Depuis, ils poursuivent son œuvre en apportant une aide financière à des organisations comme Le Rêve de Gabin, Hart (Humanitaire, action, réflexion, transmission) pour leur mission humanitaire en Grèce ou encore l’Association de Sauvegarde des Eglises du Sénonais pour la restauration de la rosace de l’église Saint-Savinien-le-Jeune.

Les Amis de l’abbé Jacques POUPON honorent également sa mémoire en retraçant son histoire, grâce à un grand nombre de documents et de témoignages.

Jacques POUPON, véritable curé philanthrope

Il a figuré parmi cinq prêtres volontaires pour intégrer le STO en Allemagne de 1943 à 1945. Un sacrifice qui visait à protéger des jeunes qui se glissaient hors du grand séminaire afin de baliser des terrains pour les parachutages et qui étaient menacés d’être envoyés en camps de concentration par la gendarmerie.

Il fut également le chef de file de la jeunesse sénonaise à qui il offrait des vacances en Savoie chaque été. Environ 250 enfants partaient à pied du cercle catholique jusqu’à la gare, en chantant. Le train Paris-Dijon s’y arrêtait tout spécialement pour eux pendant 3 minutes.

« La veille, il fallait emmener tous les bagages à la gare ». « Un sacré bordel ! » se sont exclamés les trois compairs.

1957 – la troupe de l’abbé devant l’hôtel de la Rosière

Au milieu des années 70, il créa « La Roseraie », foyer situé rue de Lyon dédié aux jeunes travailleurs du Sénonais. Le centre servait entre 200 et 300 repas par jour et proposait 40 hébergements pour la nuit.

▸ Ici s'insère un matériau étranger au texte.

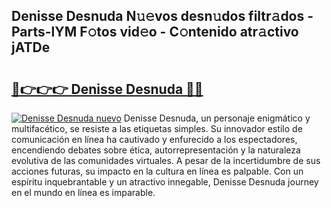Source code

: ## Denisse Desnuda N𝚞𝚎vos desn𝚞dos filtr𝚊dos - Parts-lYM F𝚘tos vid𝚎o - C𝚘ntenido atr𝚊ctivo jATDe

# <h2><a href="http://mbchi5o.tromn.icu/?c=Denisse+Desnuda">🔗👉👉👉 Denisse Desnuda 🔗🔗</a></h2>

[![Denisse Desnuda nuevo](https://i.imgur.com/pEAQMta.gif)](http://mbchi5o.tromn.icu/?c=Denisse+Desnuda)
Denisse Desnuda, un personaje enigmático y multifacético, se resiste a las etiquetas simples. Su innovador estilo de comunicación en línea ha cautivado y enfurecido a los espectadores, encendiendo debates sobre ética, autorrepresentación y la naturaleza evolutiva de las comunidades virtuales. A pesar de la incertidumbre de sus acciones futuras, su impacto en la cultura en línea es palpable. Con un espíritu inquebrantable y un atractivo innegable, Denisse Desnuda journey en el mundo en línea es imparable.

Mais les jeunes l’abandonnèrent au fil du temps au profit du nouveau foyer mis en place Route de Voulx par Roger TREILLE et Etienne Braun avec le soutien des entreprises locales.

Suite à la destruction du site 170 à 174 Grande Rue qui comprenait le Cercle Catholique, le cinéma Brennus, et l’habitation de Jacques POUPON, ce dernier se retrouva sans affectation malgré ses demandes. L’Archevêché finit par lui proposer un petit logement de fortune inconvenant. Puis lui donna son accord à sa proposition de partir pour la Savoie. L’abbé POUPON quitta Sens, l’âme en peine, en 1976. Il mourut en 1992 à Chambéry.

En novembre 1977, Jacques POUPON fut nommé Chevalier de l’ordre du mérite pour ses fonctions de directeur de colonies de vacances de 1946 à 1977.

Les projets des Amis de l’abbé POUPON

L’association envisage de soutenir le club handisport sénonais « Omnisport Sens’Ation ». Un projet qui tient à cœur de Jean Forgereau, ancien kinésithérapeute à la retraite et premier entraineur de basket en fauteuil roulant. Dans les années 50, il avait participé à l’organisation jeux paralympique qui opposaient la France et l’Angleterre, en collaboration avec Ludwig Guttmann, médecin-chef de l’hôpital de Stoke Mandeville. Considéré comme le père de l’handisport, le neurologue avait créé en 1948 une rencontre entre des vétérans de la Seconde Mondiale.

Les membres fondateurs de l’association prévoient également d’honorer sa mémoire par l’édition d’un timbre commémoratif accompagné d’un livret collector. Ce dernier devait faire son entrée dans la grande famille philatélique le 20 octobre 2020, date anniversaire de l’abbé. Mais le centenaire sera finalement célébré en avril 2021, reporté en raison de la crise sanitaire.